Repeat the lines below exactly as written, please, from the line with "310-120-19201-158622978 | 1719.20455366 |" to the line with "310-120-19201-157309456 | 436.6102873 |", both lines included, and no others.

##### Input data

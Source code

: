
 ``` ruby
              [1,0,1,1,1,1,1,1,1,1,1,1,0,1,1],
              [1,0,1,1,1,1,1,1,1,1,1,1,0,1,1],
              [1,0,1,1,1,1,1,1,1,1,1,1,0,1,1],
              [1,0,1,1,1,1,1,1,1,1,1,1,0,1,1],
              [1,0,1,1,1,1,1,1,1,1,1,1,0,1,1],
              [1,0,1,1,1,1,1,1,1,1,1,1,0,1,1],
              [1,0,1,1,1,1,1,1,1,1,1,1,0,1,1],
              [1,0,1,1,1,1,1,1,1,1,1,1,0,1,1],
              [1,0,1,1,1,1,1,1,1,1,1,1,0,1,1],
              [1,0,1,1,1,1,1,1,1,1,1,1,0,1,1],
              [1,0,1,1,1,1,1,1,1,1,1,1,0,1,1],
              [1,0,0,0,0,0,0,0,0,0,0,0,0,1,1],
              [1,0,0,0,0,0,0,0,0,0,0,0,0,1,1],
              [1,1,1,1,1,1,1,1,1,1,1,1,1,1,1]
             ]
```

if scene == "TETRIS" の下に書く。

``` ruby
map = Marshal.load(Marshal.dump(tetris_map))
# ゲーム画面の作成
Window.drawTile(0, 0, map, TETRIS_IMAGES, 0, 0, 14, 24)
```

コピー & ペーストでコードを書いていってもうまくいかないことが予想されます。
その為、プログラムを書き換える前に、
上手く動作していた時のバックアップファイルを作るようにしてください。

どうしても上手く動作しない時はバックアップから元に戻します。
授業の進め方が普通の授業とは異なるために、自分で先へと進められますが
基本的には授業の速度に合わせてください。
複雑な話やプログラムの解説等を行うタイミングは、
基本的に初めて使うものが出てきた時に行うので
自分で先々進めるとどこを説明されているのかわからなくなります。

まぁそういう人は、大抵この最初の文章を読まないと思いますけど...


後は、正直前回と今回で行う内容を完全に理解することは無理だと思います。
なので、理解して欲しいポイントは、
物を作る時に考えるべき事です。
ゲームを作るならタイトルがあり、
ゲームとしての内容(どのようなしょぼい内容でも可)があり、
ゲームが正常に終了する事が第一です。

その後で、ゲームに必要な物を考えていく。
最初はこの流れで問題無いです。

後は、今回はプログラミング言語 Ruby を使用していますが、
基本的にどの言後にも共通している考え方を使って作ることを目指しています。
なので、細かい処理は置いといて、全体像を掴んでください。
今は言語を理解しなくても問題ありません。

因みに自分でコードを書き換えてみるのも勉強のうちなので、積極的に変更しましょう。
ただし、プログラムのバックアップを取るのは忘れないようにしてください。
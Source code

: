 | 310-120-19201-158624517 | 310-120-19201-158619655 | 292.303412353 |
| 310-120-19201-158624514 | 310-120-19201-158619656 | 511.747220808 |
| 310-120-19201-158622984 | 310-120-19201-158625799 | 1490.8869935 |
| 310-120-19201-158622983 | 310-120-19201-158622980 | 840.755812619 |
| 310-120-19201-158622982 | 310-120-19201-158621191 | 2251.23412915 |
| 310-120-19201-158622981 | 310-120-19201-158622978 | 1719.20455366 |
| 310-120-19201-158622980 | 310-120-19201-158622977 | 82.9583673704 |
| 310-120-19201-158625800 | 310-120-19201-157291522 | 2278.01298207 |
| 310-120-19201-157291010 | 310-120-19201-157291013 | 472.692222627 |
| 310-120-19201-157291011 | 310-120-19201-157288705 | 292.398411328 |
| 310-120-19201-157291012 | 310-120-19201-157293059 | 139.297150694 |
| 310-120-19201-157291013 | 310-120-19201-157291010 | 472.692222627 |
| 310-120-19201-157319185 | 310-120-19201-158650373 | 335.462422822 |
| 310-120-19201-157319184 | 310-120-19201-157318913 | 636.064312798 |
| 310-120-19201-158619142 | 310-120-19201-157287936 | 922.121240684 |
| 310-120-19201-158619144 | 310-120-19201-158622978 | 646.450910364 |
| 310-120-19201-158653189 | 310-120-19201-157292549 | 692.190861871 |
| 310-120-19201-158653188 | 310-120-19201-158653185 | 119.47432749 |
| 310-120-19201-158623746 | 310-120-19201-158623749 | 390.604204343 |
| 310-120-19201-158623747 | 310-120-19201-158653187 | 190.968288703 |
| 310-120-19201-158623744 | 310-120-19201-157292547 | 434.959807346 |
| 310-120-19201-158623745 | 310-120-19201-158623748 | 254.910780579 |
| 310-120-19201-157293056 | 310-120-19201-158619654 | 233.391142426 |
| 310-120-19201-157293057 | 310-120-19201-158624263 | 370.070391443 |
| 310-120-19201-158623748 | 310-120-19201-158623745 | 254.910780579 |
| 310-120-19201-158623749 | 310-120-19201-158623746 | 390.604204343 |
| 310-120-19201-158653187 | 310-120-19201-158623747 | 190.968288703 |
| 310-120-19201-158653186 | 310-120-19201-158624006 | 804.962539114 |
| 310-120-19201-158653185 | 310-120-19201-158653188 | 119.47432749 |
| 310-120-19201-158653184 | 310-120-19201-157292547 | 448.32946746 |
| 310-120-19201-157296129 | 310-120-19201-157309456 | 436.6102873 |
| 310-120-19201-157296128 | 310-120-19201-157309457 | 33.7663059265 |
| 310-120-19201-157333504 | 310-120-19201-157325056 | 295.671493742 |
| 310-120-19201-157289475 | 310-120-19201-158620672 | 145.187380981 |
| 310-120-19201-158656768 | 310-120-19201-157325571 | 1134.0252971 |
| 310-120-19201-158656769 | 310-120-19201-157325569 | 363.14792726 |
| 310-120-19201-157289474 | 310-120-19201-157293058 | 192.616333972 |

##########

▸ Answer section
| 310-120-19201-158622981 | 310-120-19201-158622978 | 1719.20455366 |
| 310-120-19201-158622980 | 310-120-19201-158622977 | 82.9583673704 |
| 310-120-19201-158625800 | 310-120-19201-157291522 | 2278.01298207 |
| 310-120-19201-157291010 | 310-120-19201-157291013 | 472.692222627 |
| 310-120-19201-157291011 | 310-120-19201-157288705 | 292.398411328 |
| 310-120-19201-157291012 | 310-120-19201-157293059 | 139.297150694 |
| 310-120-19201-157291013 | 310-120-19201-157291010 | 472.692222627 |
| 310-120-19201-157319185 | 310-120-19201-158650373 | 335.462422822 |
| 310-120-19201-157319184 | 310-120-19201-157318913 | 636.064312798 |
| 310-120-19201-158619142 | 310-120-19201-157287936 | 922.121240684 |
| 310-120-19201-158619144 | 310-120-19201-158622978 | 646.450910364 |
| 310-120-19201-158653189 | 310-120-19201-157292549 | 692.190861871 |
| 310-120-19201-158653188 | 310-120-19201-158653185 | 119.47432749 |
| 310-120-19201-158623746 | 310-120-19201-158623749 | 390.604204343 |
| 310-120-19201-158623747 | 310-120-19201-158653187 | 190.968288703 |
| 310-120-19201-158623744 | 310-120-19201-157292547 | 434.959807346 |
| 310-120-19201-158623745 | 310-120-19201-158623748 | 254.910780579 |
| 310-120-19201-157293056 | 310-120-19201-158619654 | 233.391142426 |
| 310-120-19201-157293057 | 310-120-19201-158624263 | 370.070391443 |
| 310-120-19201-158623748 | 310-120-19201-158623745 | 254.910780579 |
| 310-120-19201-158623749 | 310-120-19201-158623746 | 390.604204343 |
| 310-120-19201-158653187 | 310-120-19201-158623747 | 190.968288703 |
| 310-120-19201-158653186 | 310-120-19201-158624006 | 804.962539114 |
| 310-120-19201-158653185 | 310-120-19201-158653188 | 119.47432749 |
| 310-120-19201-158653184 | 310-120-19201-157292547 | 448.32946746 |
| 310-120-19201-157296129 | 310-120-19201-157309456 | 436.6102873 |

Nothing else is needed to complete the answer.